Stored data:
◆ ◆ ◆ ◆

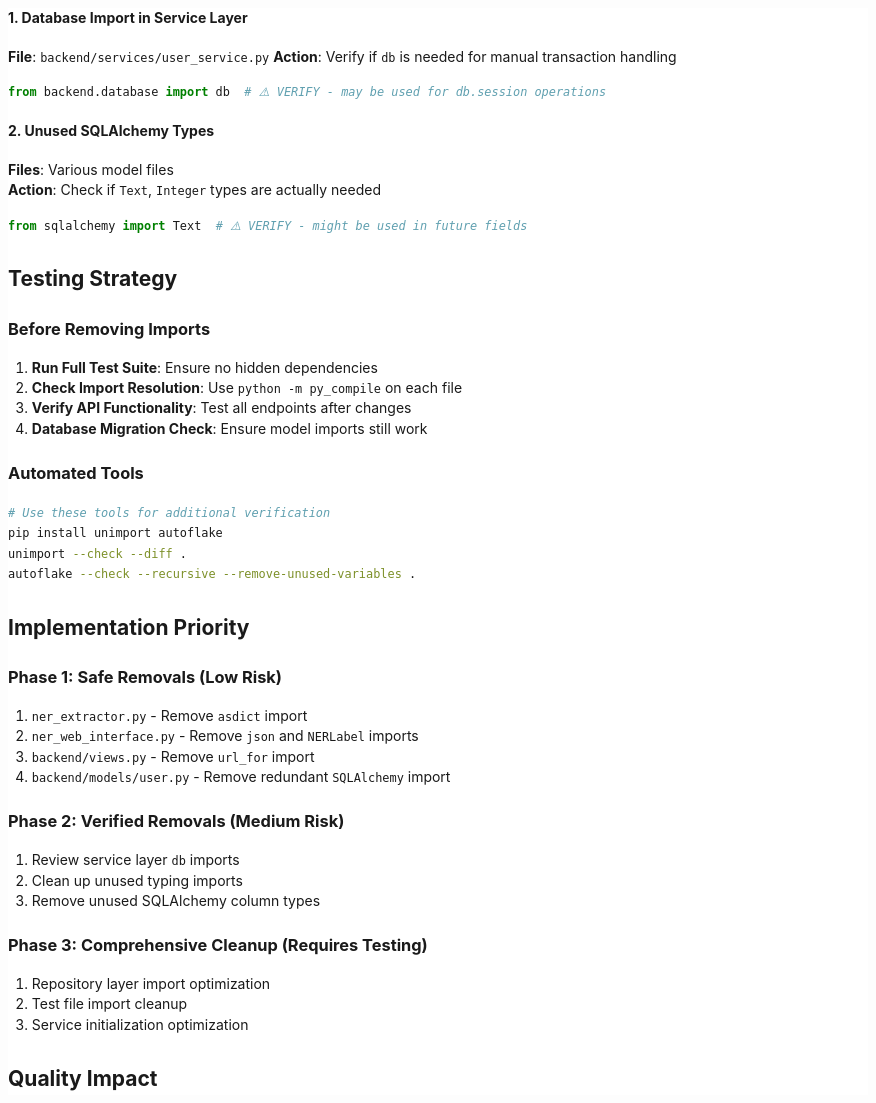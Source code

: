 #### 1. Database Import in Service Layer
**File**: `backend/services/user_service.py`
**Action**: Verify if `db` is needed for manual transaction handling
```python
from backend.database import db  # ⚠️ VERIFY - may be used for db.session operations
```

#### 2. Unused SQLAlchemy Types
**Files**: Various model files  
**Action**: Check if `Text`, `Integer` types are actually needed
```python
from sqlalchemy import Text  # ⚠️ VERIFY - might be used in future fields
```

## Testing Strategy

### Before Removing Imports
1. **Run Full Test Suite**: Ensure no hidden dependencies
2. **Check Import Resolution**: Use `python -m py_compile` on each file
3. **Verify API Functionality**: Test all endpoints after changes
4. **Database Migration Check**: Ensure model imports still work

### Automated Tools
```bash
# Use these tools for additional verification
pip install unimport autoflake
unimport --check --diff .
autoflake --check --recursive --remove-unused-variables .
```

## Implementation Priority

### Phase 1: Safe Removals (Low Risk)
1. `ner_extractor.py` - Remove `asdict` import
2. `ner_web_interface.py` - Remove `json` and `NERLabel` imports  
3. `backend/views.py` - Remove `url_for` import
4. `backend/models/user.py` - Remove redundant `SQLAlchemy` import

### Phase 2: Verified Removals (Medium Risk)  
1. Review service layer `db` imports
2. Clean up unused typing imports
3. Remove unused SQLAlchemy column types

### Phase 3: Comprehensive Cleanup (Requires Testing)
1. Repository layer import optimization
2. Test file import cleanup  
3. Service initialization optimization

## Quality Impact
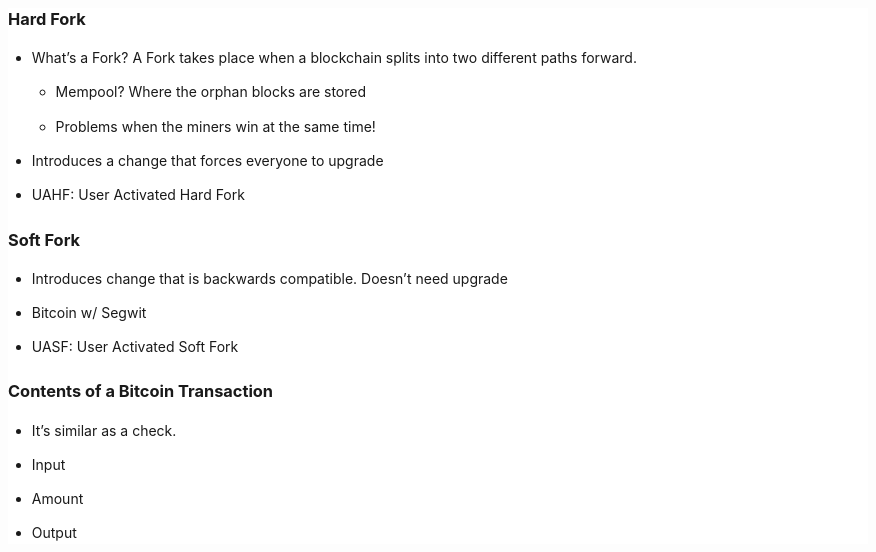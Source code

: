 ### Hard Fork

- What’s a Fork? A Fork takes place when a blockchain splits into two different paths forward.

	- Mempool? Where the orphan blocks are stored

	- Problems when the miners win at the same time!

- Introduces a change that forces everyone to upgrade

- UAHF: User Activated Hard Fork

### Soft Fork

- Introduces change that is backwards compatible. Doesn’t need upgrade

- Bitcoin w/ Segwit

- UASF: User Activated Soft Fork

### Contents of a Bitcoin Transaction

- It’s similar as a check.

- Input

- Amount

- Output

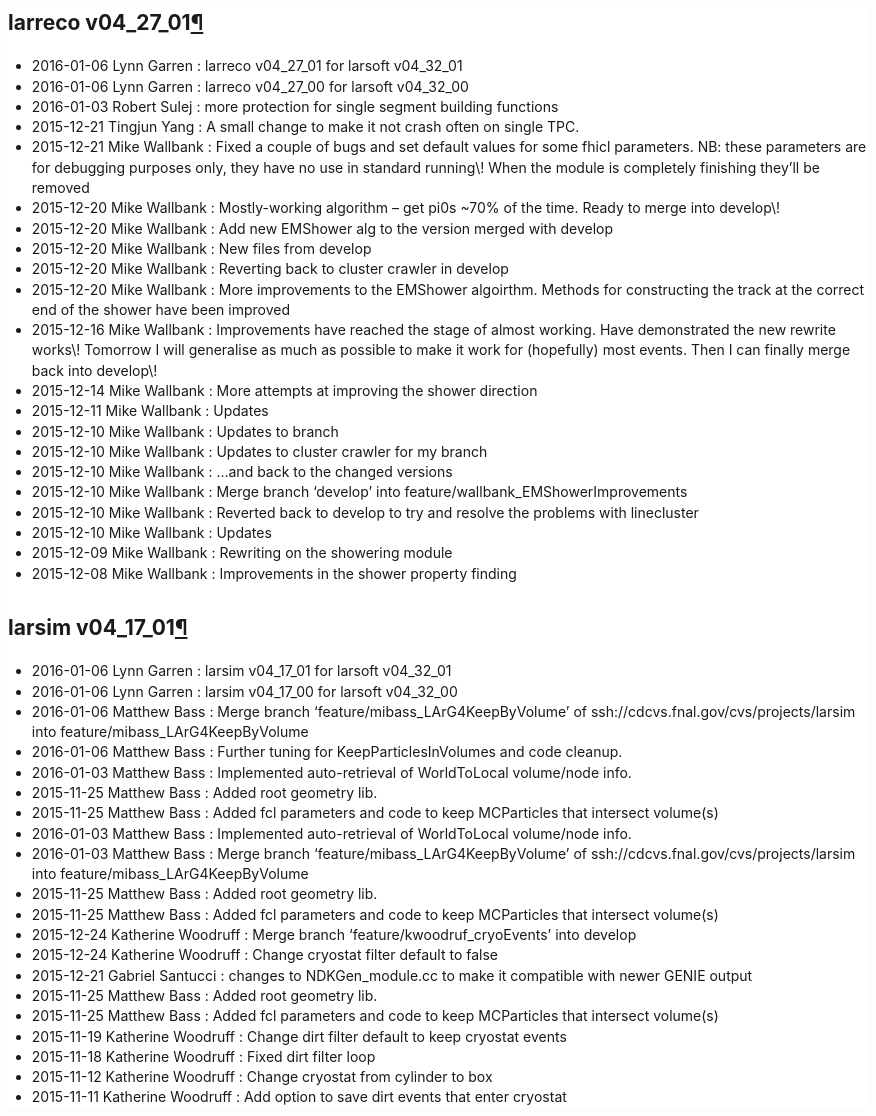 
larreco v04\_27\_01[¶](#larreco-v04_27_01)
------------------------------------------

-   2016-01-06 Lynn Garren : larreco v04\_27\_01 for larsoft v04\_32\_01
-   2016-01-06 Lynn Garren : larreco v04\_27\_00 for larsoft v04\_32\_00
-   2016-01-03 Robert Sulej : more protection for single segment building functions
-   2015-12-21 Tingjun Yang : A small change to make it not crash often on single TPC.
-   2015-12-21 Mike Wallbank : Fixed a couple of bugs and set default values for some fhicl parameters. NB: these parameters are for debugging purposes only, they have no use in standard running\\! When the module is completely finishing they’ll be removed
-   2015-12-20 Mike Wallbank : Mostly-working algorithm – get pi0s \~70% of the time. Ready to merge into develop\\!
-   2015-12-20 Mike Wallbank : Add new EMShower alg to the version merged with develop
-   2015-12-20 Mike Wallbank : New files from develop
-   2015-12-20 Mike Wallbank : Reverting back to cluster crawler in develop
-   2015-12-20 Mike Wallbank : More improvements to the EMShower algoirthm. Methods for constructing the track at the correct end of the shower have been improved
-   2015-12-16 Mike Wallbank : Improvements have reached the stage of almost working. Have demonstrated the new rewrite works\\! Tomorrow I will generalise as much as possible to make it work for (hopefully) most events. Then I can finally merge back into develop\\!
-   2015-12-14 Mike Wallbank : More attempts at improving the shower direction
-   2015-12-11 Mike Wallbank : Updates
-   2015-12-10 Mike Wallbank : Updates to branch
-   2015-12-10 Mike Wallbank : Updates to cluster crawler for my branch
-   2015-12-10 Mike Wallbank : …and back to the changed versions
-   2015-12-10 Mike Wallbank : Merge branch ‘develop’ into feature/wallbank\_EMShowerImprovements
-   2015-12-10 Mike Wallbank : Reverted back to develop to try and resolve the problems with linecluster
-   2015-12-10 Mike Wallbank : Updates
-   2015-12-09 Mike Wallbank : Rewriting on the showering module
-   2015-12-08 Mike Wallbank : Improvements in the shower property finding


larsim v04\_17\_01[¶](#larsim-v04_17_01)
----------------------------------------

-   2016-01-06 Lynn Garren : larsim v04\_17\_01 for larsoft v04\_32\_01
-   2016-01-06 Lynn Garren : larsim v04\_17\_00 for larsoft v04\_32\_00
-   2016-01-06 Matthew Bass : Merge branch ‘feature/mibass\_LArG4KeepByVolume’ of ssh://cdcvs.fnal.gov/cvs/projects/larsim into feature/mibass\_LArG4KeepByVolume
-   2016-01-06 Matthew Bass : Further tuning for KeepParticlesInVolumes and code cleanup.
-   2016-01-03 Matthew Bass : Implemented auto-retrieval of WorldToLocal volume/node info.
-   2015-11-25 Matthew Bass : Added root geometry lib.
-   2015-11-25 Matthew Bass : Added fcl parameters and code to keep MCParticles that intersect volume(s)
-   2016-01-03 Matthew Bass : Implemented auto-retrieval of WorldToLocal volume/node info.
-   2016-01-03 Matthew Bass : Merge branch ‘feature/mibass\_LArG4KeepByVolume’ of ssh://cdcvs.fnal.gov/cvs/projects/larsim into feature/mibass\_LArG4KeepByVolume
-   2015-11-25 Matthew Bass : Added root geometry lib.
-   2015-11-25 Matthew Bass : Added fcl parameters and code to keep MCParticles that intersect volume(s)
-   2015-12-24 Katherine Woodruff : Merge branch ‘feature/kwoodruf\_cryoEvents’ into develop
-   2015-12-24 Katherine Woodruff : Change cryostat filter default to false
-   2015-12-21 Gabriel Santucci : changes to NDKGen\_module.cc to make it compatible with newer GENIE output
-   2015-11-25 Matthew Bass : Added root geometry lib.
-   2015-11-25 Matthew Bass : Added fcl parameters and code to keep MCParticles that intersect volume(s)
-   2015-11-19 Katherine Woodruff : Change dirt filter default to keep cryostat events
-   2015-11-18 Katherine Woodruff : Fixed dirt filter loop
-   2015-11-12 Katherine Woodruff : Change cryostat from cylinder to box
-   2015-11-11 Katherine Woodruff : Add option to save dirt events that enter cryostat

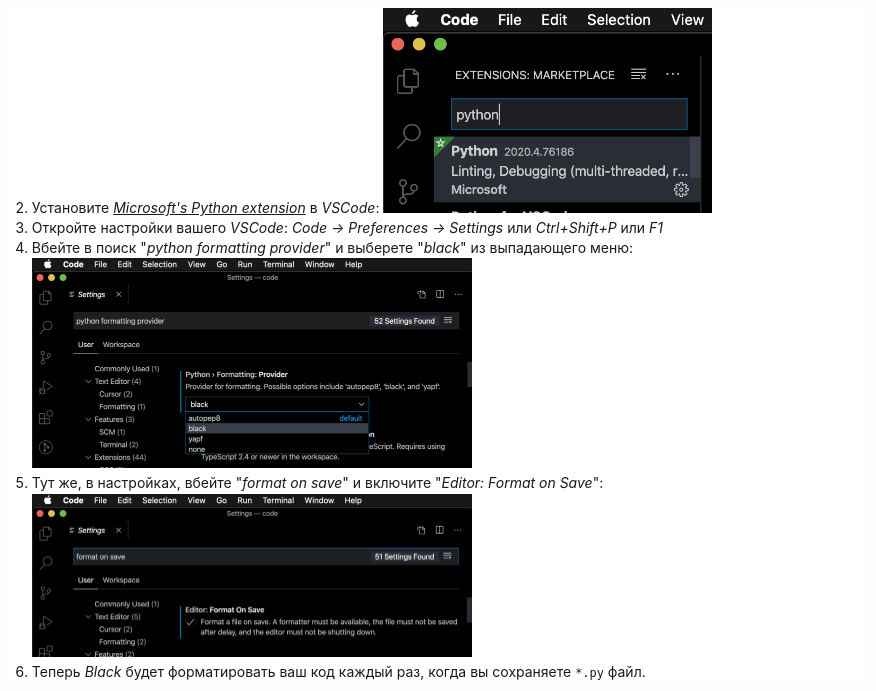 2.  Установите [*Microsoft's Python extension*](https://marketplace.visualstudio.com/items?itemName=ms-python.python) в *VSCode*: <img src=".\img\vscode_python_extension.png" style="zoom:53%;" />
3.  Откройте настройки вашего *VSCode*: *Code -> Preferences -> Settings* или *Ctrl+Shift+P* или *F1*
4.  Вбейте в поиск "*python formatting provider*" и выберете "*black*" из выпадающего меню: <img src=".\img\vscode_settings.png" style="zoom:50%;" />
5.  Тут же, в настройках, вбейте "*format on save*" и включите "*Editor: Format on Save*": <img src=".\img\vscode_save.png" style="zoom:50%;" />
6.  Теперь *Black* будет форматировать ваш код каждый раз, когда вы сохраняете `*.py` файл.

◆ ◆ ◆ ◆

**Your goal**
Retype the lines above exactly as they appear, from the line containing "cylinder to box" through the line containing "или *Ctrl+Shift+P* или *F1*", and leave out any pictures.

**Written reply**
-   2015-11-12 Katherine Woodruff : Change cryostat from cylinder to box
-   2015-11-11 Katherine Woodruff : Add option to save dirt events that enter cryostat

 2.  Установите [*Microsoft's Python extension*](https://marketplace.visualstudio.com/items?itemName=ms-python.python) в *VSCode*: <img src=".\img\vscode_python_extension.png" style="zoom:53%;" />
3.  Откройте настройки вашего *VSCode*: *Code -> Preferences -> Settings* или *Ctrl+Shift+P* или *F1*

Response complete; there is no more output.